Every transformative practice in concierge medicine began with a physician who decided to go where others in healthcare wouldn’t. That decision didn’t start with a business plan. It started with a choice about culture — and the first turn on that road is the one most practices never take.
Healthcare has a well-documented status quo problem. Volume over relationship. Efficiency over experience. Speed over presence. Most physicians know this. Far fewer have mapped an alternative route.
The road that concierge and membership-based physicians are charting looks different from the start. The premise is deceptively simple: go where others in healthcare don’t, or won’t. That means longer visits. Smaller panels. Genuine accessibility. And a practice culture built around something most medical training never covers — the deliberate cultivation of trust, belonging, and gratitude.
A landmark longitudinal study co-authored by researchers from the AMA, Mayo Clinic, University of Colorado School of Medicine, and Stanford Medicine found that 45.2% of physicians reported at least one symptom of burnout in 2023 — a figure that, while improved from the peak of 62.8% in 2021, remains elevated relative to the general U.S. workforce. American Medical Association
That data matters for a specific reason: burned-out physicians cannot build relationship-centered practices.
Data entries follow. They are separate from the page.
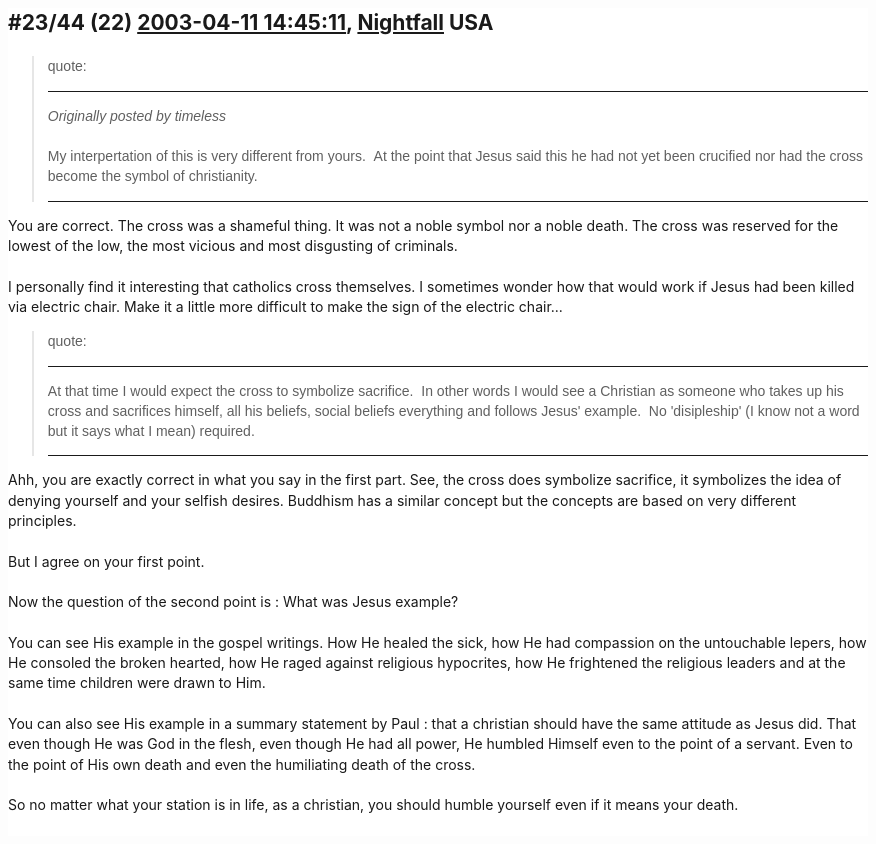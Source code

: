 ## \#23/44 (22) [2003-04-11 14:45:11](https://www.astralpulse.com/forums/index.php?msg=27772), [Nightfall](https://www.astralpulse.com/forums/profile/?u=2132) USA ##
<section>
<blockquote id='"quote"'>
 <font face='"Arial"' id='"quote"' size='"1"'>
  quote:
  <hr height='"1"' id='"quote"' noshade=""/>
  <i>
   Originally posted by timeless
  </i>
  <br>
  <br>
  My interpertation of this is very different from yours.  At the point that Jesus said this he had not yet been crucified nor had the cross become the symbol of christianity.
  <hr height='"1"' id='"quote"' noshade=""/>
 </font>
</blockquote>
You are correct. The cross was a shameful thing. It was not a noble symbol nor a noble death. The cross was reserved for the lowest of the low, the most vicious and most disgusting of criminals.
<br>
<br>
I personally find it interesting that catholics cross themselves. I sometimes wonder how that would work if Jesus had been killed via electric chair. Make it a little more difficult to make the sign of the electric chair...
<blockquote id='"quote"'>
 <font face='"Arial"' id='"quote"' size='"1"'>
  quote:
  <hr height='"1"' id='"quote"' noshade=""/>
  At that time I would expect the cross to symbolize sacrifice.  In other words I would see a Christian as someone who takes up his cross and sacrifices himself, all his beliefs, social beliefs everything and follows Jesus' example.  No 'disipleship' (I know not a word but it says what I mean) required.
  <hr height='"1"' id='"quote"' noshade=""/>
 </font>
</blockquote>
Ahh, you are exactly correct in what you say in the first part. See, the cross does symbolize sacrifice, it symbolizes the idea of denying yourself and your selfish desires. Buddhism has a similar concept but the concepts are based on very different principles.
<br>
<br>
But I agree on your first point.
<br>
<br>
Now the question of the second point is : What was Jesus example?
<br>
<br>
You can see His example in the gospel writings. How He healed the sick, how He had compassion on the untouchable lepers, how He consoled the broken hearted, how He raged against religious hypocrites, how He frightened the religious leaders and at the same time children were drawn to Him.
<br>
<br>
You can also see His example in a summary statement by Paul : that a christian should have the same attitude as Jesus did. That even though He was God in the flesh, even though He had all power, He humbled Himself even to the point of a servant. Even to the point of His own death and even the humiliating death of the cross.
<br>
<br>
 So no matter what your station is in life, as a christian, you should humble yourself even if it means your death.
 <br>
 <br>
The internal culture of the physician drives the external culture of the practice. And the external culture of the practice is what patients experience before they ever see the doctor.
Research published in the Journal of General Internal Medicine found that provider burnout negatively impacts patient care experiences and safety, and that organizational culture — including how physicians and staff handle patient concerns — is a meaningful driver of outcomes. Springer
The status quo road is well-paved but leads somewhere most physicians don’t want to end up: overworked, disconnected, and practicing medicine that looks nothing like the reason they entered the field.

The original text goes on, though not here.